Autenticación
Todas las peticiones al API Connect se autentican con una API key en el header Authorization con esquema Bearer.
Authorization: Bearer odt_f57b5eabebb5ee8698d54c5c9427a991f6254150e819d04b2f56a490
No hay otro esquema de autenticación. No usamos OAuth, no usamos sesiones, no hay rotación automática de tokens. Una API key es de larga duración hasta que tú la desactivas.
Obtener una API key
Las API keys las emite Ocote directamente sobre una empresa configurada en la plataforma. El flujo es:
- Tú (o tu cliente) ya tiene la empresa registrada en Ocote DTE, con firmador MH cargado y al menos una sucursal/POS activos.
- Ocote genera la API key desde el panel de administración y te la entrega.
- La guardas en tu gestor de secretos.
La key se asocia a la empresa y no expira por defecto, pero puede ser desactivada en cualquier momento desde el panel de Ocote (queda registro del evento y todas las peticiones posteriores devuelven 401).
Formato del token
Las API keys siguen el formato:
odt_[56 caracteres hexadecimales]
El prefijo odt_ (Ocote DTE) es fijo y te permite distinguirlas visualmente de otros secretos si las ves en logs o variables de entorno.
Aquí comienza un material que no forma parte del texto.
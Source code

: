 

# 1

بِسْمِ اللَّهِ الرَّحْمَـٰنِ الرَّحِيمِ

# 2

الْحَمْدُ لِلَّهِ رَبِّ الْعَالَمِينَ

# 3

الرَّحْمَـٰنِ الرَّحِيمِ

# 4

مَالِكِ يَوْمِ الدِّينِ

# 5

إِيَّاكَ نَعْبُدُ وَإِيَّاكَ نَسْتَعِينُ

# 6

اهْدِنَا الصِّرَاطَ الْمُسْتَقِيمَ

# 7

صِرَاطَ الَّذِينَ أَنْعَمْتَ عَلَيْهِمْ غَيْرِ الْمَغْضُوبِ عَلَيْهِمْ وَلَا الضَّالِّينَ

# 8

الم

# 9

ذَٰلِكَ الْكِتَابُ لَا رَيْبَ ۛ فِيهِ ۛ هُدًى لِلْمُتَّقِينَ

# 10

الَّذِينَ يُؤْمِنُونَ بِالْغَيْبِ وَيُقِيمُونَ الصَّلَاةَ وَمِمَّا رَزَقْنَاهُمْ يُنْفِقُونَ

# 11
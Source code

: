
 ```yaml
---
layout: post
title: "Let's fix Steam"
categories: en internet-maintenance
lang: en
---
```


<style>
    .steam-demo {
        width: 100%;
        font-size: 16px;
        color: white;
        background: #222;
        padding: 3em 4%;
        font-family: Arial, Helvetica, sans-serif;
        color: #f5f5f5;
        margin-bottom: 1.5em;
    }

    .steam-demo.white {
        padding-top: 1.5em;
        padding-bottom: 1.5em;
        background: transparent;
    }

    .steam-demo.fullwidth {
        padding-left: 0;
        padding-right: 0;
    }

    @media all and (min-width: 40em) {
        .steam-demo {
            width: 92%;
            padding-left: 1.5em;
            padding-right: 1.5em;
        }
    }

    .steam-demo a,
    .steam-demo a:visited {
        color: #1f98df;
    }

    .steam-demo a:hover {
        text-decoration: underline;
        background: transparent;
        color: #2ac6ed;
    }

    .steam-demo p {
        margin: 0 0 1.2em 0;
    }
Una key típica:
odt_f57b5eabebb5ee8698d54c5c9427a991f6254150e819d04b2f56a490
Cómo enviarla
Encabezado estándar en todas las peticiones que consumen/modifican datos:
POST /api/connect/invoice HTTP/1.1
Host: ocote.io
Authorization: Bearer odt_xxx
Content-Type: application/json
Excepción: endpoint de descarga de archivos.
El endpoint GET /file/{id} acepta la key como query param en vez de header, porque muchas veces se usa directamente desde el navegador (abrir un ticket, compartir un link de JSON):
GET /api/connect/file/{document_id}?type=ticket&key=odt_xxx
El resto del API — emisión, consulta, invalidación — usa siempre el header Authorization.
Ejemplos
curl https://ocote.io/api/connect/status/SALE-2026-0042 \
-H "Authorization: Bearer odt_f57b5eabebb5ee8698d54c5c9427a991f6254150e819d04b2f56a490"
import axios from 'axios';
const ocote = axios.create({
baseURL: 'https://ocote.io/api/connect',
headers: {
'Authorization': `Bearer ${process.env.OCOTE_API_KEY}`,
'Content-Type': 'application/json',
},
});
const { data } = await ocote.get('/status/SALE-2026-0042');
console.log(data);
import os, requests
headers = {
"Authorization": f"Bearer {os.environ['OCOTE_API_KEY']}",
"Content-Type": "application/json",
}
r = requests.get(
"https://ocote.io/api/connect/status/SALE-2026-0042",
headers=headers,
)
r.raise_for_status()
print(r.json())
use GuzzleHttp\Client;
$client = new Client([
'base_uri' => 'https://ocote.io/api/connect/',
'headers' => [
'Authorization' => 'Bearer ' . getenv('OCOTE_API_KEY'),
'Content-Type' => 'application/json',
],
]);
$response = $client->get('status/SALE-2026-0042');
echo $response->getBody();
Respuestas de error de autenticación
| HTTP | Mensaje | Causa |
|---|---|---|
| 401 | API key requerida | Falta el header Authorization o no arranca con Bearer . |
| 401 | API key invalida | La key no existe o fue desactivada. |
| 401 | Empresa inactiva | La empresa asociada a la key está deshabilitada. |
Las respuestas 401 no consumen rate limit. Las respuestas 400/500 tampoco descuentan contra el límite horario pero sí contra el de minuto (ver Rate limits).
Rotación y seguridad
- Trata la key como una contraseña. No la expongas en el frontend, no la commitees a repos, no la mandes por canales no cifrados.
- Si la comprometiste, pide una key nueva a Ocote y desactiva la vieja. Todas las peticiones posteriores con la key vieja devolverán 401. El
external_refsigue siendo tuyo: emisiones que hiciste antes quedan consultables con la key nueva siempre que pertenezcan a la misma empresa. - Una key por entorno es lo recomendado. Si tienes stage y producción, usa dos keys distintas — típicamente una sobre empresa en ambiente test y otra sobre empresa en ambiente 01.
El API Connect está pensado para consumirse desde un backend. Si necesitas que tu frontend muestre info de DTEs emitidos, el patrón correcto es que tu backend consulte el API con la key y exponga un endpoint propio al frontend.